Potato chips and French fries are both held in high esteem by the American eating public – which is the majority of Americans. Nutritionists, however, decry their empty calories, their fat-saturated preparation and salt-laden surfaces. Why is that anything so obviously bad for us is so desirable, so delectable, so irresistible? For the same reason that foods known to be of high nutritional value are shunned like the plague? Healthy foods like broccoli, kale and kumquats are more likely to be tossed down the garbage disposal than someone’s gullet.
However, the very nadir of the desirable food ladder (the Ralph Nader of foods) is the fruitcake. Even the name has taken on a derogatory hue. The statement “Octavius Beauregard Smith is a fruitcake” is not one calculated to bring delight to either Mr. Smith or his partisans. Especially if true.
This is quite illogical, as the fruitcake has a very strong association with the holidays, that most-anticipated season of peace and goodwill, a time when we bestow cards, greetings and gifts upon relatives, acquaintances and associates, as well as on people we like. Among the colorful, heavy, beribboned boxes beneath the tree is sure to be a fruitcake, the true symbol of the season.

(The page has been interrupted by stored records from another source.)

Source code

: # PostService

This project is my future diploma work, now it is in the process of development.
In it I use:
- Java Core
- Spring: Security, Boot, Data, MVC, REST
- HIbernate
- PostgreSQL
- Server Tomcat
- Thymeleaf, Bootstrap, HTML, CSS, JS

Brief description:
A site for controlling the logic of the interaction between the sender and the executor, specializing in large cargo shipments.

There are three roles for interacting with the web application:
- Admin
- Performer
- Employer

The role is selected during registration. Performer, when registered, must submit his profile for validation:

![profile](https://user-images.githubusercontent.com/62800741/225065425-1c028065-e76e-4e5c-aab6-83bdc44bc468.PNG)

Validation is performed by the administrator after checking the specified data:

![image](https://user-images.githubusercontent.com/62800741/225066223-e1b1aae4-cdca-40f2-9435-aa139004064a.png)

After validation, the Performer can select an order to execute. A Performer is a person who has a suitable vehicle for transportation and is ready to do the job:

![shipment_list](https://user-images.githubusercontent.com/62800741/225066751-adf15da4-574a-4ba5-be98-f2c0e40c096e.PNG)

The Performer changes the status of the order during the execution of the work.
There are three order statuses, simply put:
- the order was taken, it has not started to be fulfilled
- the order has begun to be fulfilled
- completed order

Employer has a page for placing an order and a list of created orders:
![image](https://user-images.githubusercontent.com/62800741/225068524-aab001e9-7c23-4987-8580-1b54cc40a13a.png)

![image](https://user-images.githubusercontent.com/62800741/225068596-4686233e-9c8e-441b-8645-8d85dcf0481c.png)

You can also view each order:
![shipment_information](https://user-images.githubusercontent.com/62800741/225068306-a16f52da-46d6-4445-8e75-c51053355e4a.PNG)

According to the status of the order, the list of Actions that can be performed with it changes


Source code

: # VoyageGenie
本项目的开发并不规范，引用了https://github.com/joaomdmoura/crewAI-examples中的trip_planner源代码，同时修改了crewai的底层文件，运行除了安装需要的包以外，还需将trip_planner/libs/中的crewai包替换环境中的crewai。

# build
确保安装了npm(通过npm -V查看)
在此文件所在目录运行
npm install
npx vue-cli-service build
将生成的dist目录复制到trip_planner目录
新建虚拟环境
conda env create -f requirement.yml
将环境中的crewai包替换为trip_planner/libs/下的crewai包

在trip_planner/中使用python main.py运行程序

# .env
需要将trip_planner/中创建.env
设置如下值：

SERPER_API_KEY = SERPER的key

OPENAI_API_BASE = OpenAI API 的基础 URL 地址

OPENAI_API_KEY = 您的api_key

Yet, the innocent fruitcake has become the butt of jokes (the Twinkie of holiday foods). There are fruitcakes alleged to have been in the family for generations, being cycled through the members anew each time the tree is put up. Fruitcakes have also been pressed into a wide variety of roles differing greatly from their customary one of comestible. For instance, used as a doorstop, a weapon of self-defense, building blocks for a biodegradable house, and most inglorious of all, ammunition for a trebuchet competition in Colorado.
Composed of the most innocent but nutritious elements, flour (even some exotic flours), butter, eggs, minor miscellaneous spices, raisins, nuts and great gobs of fruit*, and sometimes anointed with rum, fruitcakes are unquestionably not only nourishing for the body, but for the psyche as well. A visual treat whether whole, sliced and artistically arranged on a plate, or viewed at extremely close range on the way into your mouth.
*Footnote: In order for the fruitcake to achieve its legendary longevity, it is necessary that the fruit undergo some minor processing before incorporation into the delectable dessert. This processing amplifies the fruits’ natural color, adding just a touch of sweetness to their taste. This creates a loaf that is not only solid to the touch, but solidly satisfying, a visually appealing fusion of brilliant reds, yellows and greens in hues unknown in nature, vying for attention and top billing, “I like the cherries the best!”
Yet, for all of its undeniable eye-appeal, the incorporation of the fruitcake into the holiday season has come to be viewed with negativity. It was as if people actually did not like fruitcakes, that they did not hold back, biding their time, waiting to strike the moment the after-Christmas sales are posted at Wal-Mart, stocking up on a supply of fruitcakes sufficient to bridge the interminable famine season until next year.
Pity the poor, maligned fruitcake, nutritious, delicious harbinger of the twilight of the year.